- [Task statement] Copy out the records that appear below, exactly as each one reads.

*** Opening of Source material ***

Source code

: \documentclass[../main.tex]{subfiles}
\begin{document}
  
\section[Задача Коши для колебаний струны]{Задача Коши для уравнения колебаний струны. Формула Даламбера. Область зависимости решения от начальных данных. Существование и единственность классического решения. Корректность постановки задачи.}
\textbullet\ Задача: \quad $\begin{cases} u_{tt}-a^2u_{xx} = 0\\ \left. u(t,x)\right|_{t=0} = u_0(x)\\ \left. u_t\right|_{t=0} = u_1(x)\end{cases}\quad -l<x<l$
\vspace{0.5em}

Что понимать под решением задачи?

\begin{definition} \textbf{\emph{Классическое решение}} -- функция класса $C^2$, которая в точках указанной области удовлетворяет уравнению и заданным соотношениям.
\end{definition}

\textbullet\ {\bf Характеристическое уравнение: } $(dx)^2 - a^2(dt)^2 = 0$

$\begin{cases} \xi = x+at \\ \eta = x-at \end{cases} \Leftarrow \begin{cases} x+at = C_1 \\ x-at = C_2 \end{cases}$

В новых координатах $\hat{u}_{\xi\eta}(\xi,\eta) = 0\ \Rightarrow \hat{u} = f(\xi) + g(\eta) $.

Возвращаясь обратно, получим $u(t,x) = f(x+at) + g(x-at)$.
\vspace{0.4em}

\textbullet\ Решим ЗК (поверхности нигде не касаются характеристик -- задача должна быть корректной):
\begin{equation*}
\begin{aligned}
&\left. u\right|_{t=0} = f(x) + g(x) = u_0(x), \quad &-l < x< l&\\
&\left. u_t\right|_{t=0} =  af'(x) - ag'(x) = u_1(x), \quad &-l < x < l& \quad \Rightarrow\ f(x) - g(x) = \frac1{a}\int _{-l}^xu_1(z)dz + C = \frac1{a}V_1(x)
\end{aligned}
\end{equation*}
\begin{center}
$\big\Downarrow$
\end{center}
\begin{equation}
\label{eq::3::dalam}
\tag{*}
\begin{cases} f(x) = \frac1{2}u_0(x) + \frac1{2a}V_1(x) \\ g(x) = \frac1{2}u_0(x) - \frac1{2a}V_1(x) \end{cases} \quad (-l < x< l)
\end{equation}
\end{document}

*** Close of Source material ***

- [Finished task]
Source code

: \documentclass[../main.tex]{subfiles}
\begin{document}
  
\section[Задача Коши для колебаний струны]{Задача Коши для уравнения колебаний струны. Формула Даламбера. Область зависимости решения от начальных данных. Существование и единственность классического решения. Корректность постановки задачи.}
\textbullet\ Задача: \quad $\begin{cases} u_{tt}-a^2u_{xx} = 0\\ \left. u(t,x)\right|_{t=0} = u_0(x)\\ \left. u_t\right|_{t=0} = u_1(x)\end{cases}\quad -l<x<l$
\vspace{0.5em}

Что понимать под решением задачи?

\begin{definition} \textbf{\emph{Классическое решение}} -- функция класса $C^2$, которая в точках указанной области удовлетворяет уравнению и заданным соотношениям.
\end{definition}

\textbullet\ {\bf Характеристическое уравнение: } $(dx)^2 - a^2(dt)^2 = 0$

$\begin{cases} \xi = x+at \\ \eta = x-at \end{cases} \Leftarrow \begin{cases} x+at = C_1 \\ x-at = C_2 \end{cases}$

В новых координатах $\hat{u}_{\xi\eta}(\xi,\eta) = 0\ \Rightarrow \hat{u} = f(\xi) + g(\eta) $.

Возвращаясь обратно, получим $u(t,x) = f(x+at) + g(x-at)$.
\vspace{0.4em}

\textbullet\ Решим ЗК (поверхности нигде не касаются характеристик -- задача должна быть корректной):
\begin{equation*}
\begin{aligned}
&\left. u\right|_{t=0} = f(x) + g(x) = u_0(x), \quad &-l < x< l&\\
&\left. u_t\right|_{t=0} =  af'(x) - ag'(x) = u_1(x), \quad &-l < x < l& \quad \Rightarrow\ f(x) - g(x) = \frac1{a}\int _{-l}^xu_1(z)dz + C = \frac1{a}V_1(x)
\end{aligned}
\end{equation*}
\begin{center}
$\big\Downarrow$
\end{center}
\begin{equation}
\label{eq::3::dalam}
\tag{*}
\begin{cases} f(x) = \frac1{2}u_0(x) + \frac1{2a}V_1(x) \\ g(x) = \frac1{2}u_0(x) - \frac1{2a}V_1(x) \end{cases} \quad (-l < x< l)
\end{equation}
\end{document}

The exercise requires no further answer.